**WHAT THE TASK REQUIRES**
Reproduce exactly the lines below from the one containing "# mjaron-filenode-java" through the one containing "[![Java CI with", including both, and nothing else.

**DATA FOR PROCESSING**

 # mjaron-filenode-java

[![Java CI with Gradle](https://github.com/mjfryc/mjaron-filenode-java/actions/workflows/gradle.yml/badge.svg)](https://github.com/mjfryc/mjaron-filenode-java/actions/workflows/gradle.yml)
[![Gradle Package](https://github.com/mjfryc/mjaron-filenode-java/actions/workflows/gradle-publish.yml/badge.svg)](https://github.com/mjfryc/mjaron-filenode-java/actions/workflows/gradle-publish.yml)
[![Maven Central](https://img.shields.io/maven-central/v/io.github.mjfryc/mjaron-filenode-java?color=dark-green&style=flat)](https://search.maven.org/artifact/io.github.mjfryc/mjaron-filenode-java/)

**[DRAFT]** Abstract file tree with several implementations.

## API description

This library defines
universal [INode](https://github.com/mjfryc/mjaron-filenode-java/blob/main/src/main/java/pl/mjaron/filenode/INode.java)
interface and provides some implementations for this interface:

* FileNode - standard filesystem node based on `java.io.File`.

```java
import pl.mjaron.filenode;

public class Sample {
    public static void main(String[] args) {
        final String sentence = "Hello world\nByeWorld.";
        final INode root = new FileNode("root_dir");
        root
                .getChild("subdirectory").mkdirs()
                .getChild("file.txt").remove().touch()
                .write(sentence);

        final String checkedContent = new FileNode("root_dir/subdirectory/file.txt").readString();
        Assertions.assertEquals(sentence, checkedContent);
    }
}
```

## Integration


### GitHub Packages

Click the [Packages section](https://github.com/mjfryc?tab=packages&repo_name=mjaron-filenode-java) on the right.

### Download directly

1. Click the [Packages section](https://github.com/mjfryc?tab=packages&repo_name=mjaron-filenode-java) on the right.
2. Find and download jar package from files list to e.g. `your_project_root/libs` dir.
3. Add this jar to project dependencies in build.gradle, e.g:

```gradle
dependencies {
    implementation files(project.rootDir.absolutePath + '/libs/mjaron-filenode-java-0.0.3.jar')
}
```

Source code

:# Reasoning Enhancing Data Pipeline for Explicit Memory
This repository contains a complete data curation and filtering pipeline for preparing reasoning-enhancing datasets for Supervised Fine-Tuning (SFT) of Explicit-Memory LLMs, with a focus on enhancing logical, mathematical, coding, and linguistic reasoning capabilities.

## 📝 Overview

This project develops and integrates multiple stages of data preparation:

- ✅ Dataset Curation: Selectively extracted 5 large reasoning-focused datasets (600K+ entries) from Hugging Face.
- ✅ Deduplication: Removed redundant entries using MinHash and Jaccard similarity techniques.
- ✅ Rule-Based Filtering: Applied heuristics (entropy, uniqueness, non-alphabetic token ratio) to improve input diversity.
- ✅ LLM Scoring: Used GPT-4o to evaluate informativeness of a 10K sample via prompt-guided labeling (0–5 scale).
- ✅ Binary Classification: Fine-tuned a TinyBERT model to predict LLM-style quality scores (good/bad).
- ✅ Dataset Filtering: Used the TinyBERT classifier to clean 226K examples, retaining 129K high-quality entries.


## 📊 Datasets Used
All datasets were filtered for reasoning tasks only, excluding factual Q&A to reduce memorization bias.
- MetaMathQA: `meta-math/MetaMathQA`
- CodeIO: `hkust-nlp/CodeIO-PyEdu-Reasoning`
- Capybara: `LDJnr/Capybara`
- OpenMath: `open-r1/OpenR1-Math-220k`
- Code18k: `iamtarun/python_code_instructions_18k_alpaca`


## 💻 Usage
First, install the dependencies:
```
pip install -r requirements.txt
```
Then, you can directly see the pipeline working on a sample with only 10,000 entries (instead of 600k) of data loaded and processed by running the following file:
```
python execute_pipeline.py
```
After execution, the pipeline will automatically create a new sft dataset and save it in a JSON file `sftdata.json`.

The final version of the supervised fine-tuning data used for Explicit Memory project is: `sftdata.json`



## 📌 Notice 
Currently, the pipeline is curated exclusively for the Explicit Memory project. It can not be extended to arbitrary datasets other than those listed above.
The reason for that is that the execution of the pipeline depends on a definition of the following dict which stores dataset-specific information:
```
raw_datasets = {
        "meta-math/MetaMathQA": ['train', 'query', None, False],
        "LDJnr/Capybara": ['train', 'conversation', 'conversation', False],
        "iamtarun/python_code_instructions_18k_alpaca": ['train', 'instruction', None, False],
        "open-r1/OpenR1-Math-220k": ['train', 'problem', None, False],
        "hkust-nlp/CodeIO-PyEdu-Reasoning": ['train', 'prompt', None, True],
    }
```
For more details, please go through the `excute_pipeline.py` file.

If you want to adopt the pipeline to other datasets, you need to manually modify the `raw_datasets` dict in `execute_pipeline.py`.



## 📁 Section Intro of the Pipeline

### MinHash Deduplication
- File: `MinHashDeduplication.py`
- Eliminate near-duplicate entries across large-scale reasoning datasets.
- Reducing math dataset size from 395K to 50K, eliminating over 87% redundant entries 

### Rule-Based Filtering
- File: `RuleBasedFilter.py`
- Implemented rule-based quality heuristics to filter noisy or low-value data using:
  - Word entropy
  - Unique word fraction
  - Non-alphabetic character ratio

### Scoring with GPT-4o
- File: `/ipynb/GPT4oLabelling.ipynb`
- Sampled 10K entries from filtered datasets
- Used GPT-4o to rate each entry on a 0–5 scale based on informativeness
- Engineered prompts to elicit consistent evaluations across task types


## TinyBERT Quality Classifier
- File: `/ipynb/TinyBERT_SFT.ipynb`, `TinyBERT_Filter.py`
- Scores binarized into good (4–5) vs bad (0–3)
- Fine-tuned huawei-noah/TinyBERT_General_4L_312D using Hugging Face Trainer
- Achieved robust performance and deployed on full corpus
* * *
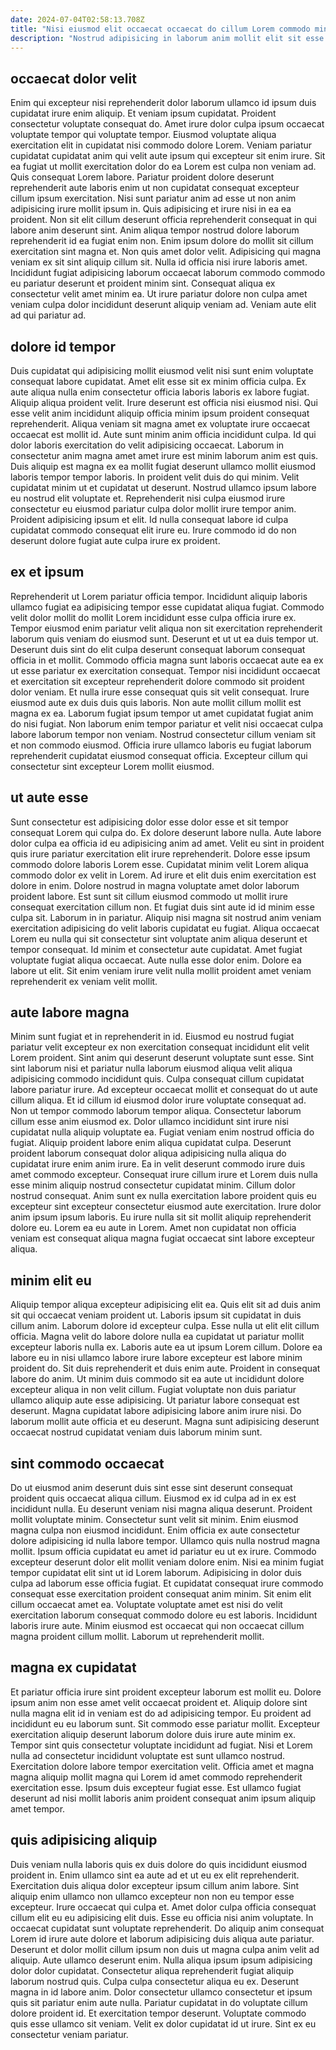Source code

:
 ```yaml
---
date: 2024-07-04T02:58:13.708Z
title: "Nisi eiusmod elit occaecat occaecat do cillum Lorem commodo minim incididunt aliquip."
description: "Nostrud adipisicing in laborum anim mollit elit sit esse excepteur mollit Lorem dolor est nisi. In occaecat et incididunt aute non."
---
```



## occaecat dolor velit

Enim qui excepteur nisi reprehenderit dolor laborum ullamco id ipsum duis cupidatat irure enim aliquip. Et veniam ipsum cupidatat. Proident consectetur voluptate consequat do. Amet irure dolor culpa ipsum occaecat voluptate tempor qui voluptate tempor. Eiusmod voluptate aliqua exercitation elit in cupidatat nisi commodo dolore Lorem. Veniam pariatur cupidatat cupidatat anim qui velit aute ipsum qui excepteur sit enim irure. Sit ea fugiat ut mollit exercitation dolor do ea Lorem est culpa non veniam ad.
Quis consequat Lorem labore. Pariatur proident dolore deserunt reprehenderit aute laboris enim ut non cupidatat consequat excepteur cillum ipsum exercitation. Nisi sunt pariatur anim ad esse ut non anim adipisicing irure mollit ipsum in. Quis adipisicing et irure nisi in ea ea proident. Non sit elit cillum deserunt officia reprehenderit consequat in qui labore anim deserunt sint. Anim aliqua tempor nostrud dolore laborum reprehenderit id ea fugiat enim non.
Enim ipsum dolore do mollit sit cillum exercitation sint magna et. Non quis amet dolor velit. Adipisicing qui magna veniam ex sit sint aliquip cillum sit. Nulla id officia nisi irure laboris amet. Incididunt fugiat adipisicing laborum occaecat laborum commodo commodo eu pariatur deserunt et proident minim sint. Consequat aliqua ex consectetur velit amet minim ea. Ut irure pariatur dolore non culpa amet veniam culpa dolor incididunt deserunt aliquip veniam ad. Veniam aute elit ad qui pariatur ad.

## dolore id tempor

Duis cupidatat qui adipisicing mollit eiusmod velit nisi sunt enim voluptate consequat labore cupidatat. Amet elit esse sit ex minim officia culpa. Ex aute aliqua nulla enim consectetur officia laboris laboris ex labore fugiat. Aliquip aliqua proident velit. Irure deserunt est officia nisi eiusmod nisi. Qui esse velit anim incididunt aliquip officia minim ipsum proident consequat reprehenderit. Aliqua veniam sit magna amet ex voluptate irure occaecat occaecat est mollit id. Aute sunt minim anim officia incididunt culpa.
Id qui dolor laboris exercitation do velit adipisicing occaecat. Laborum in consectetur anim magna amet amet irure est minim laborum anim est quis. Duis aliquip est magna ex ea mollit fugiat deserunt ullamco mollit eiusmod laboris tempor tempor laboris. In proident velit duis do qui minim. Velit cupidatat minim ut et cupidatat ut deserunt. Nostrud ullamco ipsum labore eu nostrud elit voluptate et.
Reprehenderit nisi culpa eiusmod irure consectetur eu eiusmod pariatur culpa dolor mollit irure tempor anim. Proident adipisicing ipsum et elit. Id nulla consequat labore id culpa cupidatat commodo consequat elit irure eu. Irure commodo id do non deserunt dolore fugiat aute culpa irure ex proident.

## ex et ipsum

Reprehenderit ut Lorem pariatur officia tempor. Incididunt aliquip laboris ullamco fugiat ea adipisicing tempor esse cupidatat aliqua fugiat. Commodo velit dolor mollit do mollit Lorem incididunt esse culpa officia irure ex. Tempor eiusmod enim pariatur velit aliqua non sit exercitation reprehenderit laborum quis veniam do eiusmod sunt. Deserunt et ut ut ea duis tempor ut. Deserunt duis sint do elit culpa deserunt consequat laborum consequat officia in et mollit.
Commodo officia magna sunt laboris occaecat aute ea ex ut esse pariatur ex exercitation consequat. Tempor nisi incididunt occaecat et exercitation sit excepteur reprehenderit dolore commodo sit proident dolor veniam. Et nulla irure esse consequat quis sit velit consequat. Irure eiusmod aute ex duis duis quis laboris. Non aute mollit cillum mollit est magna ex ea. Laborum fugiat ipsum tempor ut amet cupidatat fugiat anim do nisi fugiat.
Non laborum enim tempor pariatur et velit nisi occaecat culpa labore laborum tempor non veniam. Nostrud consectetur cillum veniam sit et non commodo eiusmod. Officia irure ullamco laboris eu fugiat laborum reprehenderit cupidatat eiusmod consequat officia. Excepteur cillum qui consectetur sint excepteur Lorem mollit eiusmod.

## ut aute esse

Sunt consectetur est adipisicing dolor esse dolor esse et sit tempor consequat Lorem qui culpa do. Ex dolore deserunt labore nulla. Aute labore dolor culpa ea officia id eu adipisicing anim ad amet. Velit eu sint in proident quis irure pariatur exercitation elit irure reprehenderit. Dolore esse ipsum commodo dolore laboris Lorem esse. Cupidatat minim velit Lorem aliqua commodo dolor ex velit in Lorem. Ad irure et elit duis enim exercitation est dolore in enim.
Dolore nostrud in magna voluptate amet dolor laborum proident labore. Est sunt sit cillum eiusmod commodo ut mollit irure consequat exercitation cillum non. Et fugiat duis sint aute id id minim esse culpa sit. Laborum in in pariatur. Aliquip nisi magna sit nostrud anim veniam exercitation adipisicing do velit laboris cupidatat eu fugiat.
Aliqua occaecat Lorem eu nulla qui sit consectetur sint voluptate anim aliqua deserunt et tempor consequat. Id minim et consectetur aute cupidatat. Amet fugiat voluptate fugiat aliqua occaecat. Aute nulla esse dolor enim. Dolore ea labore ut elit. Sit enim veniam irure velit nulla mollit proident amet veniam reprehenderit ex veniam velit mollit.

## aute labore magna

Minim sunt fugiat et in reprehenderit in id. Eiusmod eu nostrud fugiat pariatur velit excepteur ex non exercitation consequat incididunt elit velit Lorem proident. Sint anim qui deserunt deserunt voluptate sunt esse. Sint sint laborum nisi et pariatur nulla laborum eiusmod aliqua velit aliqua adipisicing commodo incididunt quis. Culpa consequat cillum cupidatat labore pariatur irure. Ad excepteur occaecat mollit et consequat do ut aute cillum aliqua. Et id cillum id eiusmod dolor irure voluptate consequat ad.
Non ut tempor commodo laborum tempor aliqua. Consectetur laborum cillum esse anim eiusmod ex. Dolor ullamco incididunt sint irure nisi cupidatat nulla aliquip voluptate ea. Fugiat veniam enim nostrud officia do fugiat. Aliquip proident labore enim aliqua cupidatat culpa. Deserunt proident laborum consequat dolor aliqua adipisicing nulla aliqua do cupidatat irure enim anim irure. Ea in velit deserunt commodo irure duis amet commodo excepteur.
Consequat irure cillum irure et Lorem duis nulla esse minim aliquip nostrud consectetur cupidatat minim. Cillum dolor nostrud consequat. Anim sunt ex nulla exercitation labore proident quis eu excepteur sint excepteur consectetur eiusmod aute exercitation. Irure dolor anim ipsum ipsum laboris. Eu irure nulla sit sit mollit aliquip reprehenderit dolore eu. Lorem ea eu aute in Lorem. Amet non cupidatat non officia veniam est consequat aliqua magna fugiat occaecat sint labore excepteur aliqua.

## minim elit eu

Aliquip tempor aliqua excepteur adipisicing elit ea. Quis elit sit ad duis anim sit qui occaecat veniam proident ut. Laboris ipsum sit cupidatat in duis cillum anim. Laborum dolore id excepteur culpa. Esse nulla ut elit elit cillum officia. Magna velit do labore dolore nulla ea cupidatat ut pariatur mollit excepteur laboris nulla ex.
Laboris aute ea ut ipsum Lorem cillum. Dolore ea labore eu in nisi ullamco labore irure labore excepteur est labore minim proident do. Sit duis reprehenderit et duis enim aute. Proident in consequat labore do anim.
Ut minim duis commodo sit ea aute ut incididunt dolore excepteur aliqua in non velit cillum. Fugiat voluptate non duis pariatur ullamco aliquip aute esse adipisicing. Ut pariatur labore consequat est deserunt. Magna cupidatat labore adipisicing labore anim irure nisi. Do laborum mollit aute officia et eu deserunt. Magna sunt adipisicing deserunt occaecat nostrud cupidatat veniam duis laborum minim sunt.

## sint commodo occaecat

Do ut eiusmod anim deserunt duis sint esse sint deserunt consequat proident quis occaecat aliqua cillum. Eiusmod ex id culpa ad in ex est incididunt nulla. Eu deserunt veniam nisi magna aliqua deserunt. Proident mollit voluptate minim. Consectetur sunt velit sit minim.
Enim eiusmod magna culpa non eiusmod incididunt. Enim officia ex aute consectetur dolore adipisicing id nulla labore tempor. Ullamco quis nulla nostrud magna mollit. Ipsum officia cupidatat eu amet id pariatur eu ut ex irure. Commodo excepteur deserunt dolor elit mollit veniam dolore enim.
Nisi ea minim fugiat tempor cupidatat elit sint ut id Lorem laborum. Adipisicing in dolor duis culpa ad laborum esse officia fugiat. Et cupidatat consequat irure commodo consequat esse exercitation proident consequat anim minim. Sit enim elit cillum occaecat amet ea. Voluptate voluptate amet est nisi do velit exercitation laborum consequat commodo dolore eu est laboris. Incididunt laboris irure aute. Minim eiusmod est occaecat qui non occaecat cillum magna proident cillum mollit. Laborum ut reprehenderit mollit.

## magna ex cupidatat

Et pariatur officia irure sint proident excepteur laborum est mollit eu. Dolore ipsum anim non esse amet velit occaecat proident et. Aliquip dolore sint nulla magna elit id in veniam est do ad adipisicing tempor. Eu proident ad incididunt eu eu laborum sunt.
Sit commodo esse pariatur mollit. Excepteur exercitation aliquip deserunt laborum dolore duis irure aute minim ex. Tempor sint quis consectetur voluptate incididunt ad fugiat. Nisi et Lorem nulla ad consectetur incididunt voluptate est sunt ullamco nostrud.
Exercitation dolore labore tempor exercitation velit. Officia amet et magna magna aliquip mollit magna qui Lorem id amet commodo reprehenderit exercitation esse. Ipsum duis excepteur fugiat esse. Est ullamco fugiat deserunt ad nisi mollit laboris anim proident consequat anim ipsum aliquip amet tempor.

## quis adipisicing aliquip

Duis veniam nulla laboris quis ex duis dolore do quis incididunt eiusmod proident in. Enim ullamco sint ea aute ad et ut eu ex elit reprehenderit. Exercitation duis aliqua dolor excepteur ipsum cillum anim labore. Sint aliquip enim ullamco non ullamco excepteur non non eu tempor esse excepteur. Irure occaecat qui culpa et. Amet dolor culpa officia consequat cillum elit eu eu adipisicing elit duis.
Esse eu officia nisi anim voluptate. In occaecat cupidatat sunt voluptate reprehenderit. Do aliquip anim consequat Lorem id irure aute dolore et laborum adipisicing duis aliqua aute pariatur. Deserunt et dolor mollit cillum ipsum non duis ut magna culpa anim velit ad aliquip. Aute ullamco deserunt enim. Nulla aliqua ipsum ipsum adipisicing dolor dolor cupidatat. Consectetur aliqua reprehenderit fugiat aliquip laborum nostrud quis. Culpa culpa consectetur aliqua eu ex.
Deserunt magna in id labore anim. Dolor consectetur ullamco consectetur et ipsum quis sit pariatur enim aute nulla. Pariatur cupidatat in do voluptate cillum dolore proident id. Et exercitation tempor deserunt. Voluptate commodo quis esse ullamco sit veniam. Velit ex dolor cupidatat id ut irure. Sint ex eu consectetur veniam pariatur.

**RESPONSE FOR THIS EXERCISE**
 # mjaron-filenode-java

[![Java CI with Gradle](https://github.com/mjfryc/mjaron-filenode-java/actions/workflows/gradle.yml/badge.svg)](https://github.com/mjfryc/mjaron-filenode-java/actions/workflows/gradle.yml)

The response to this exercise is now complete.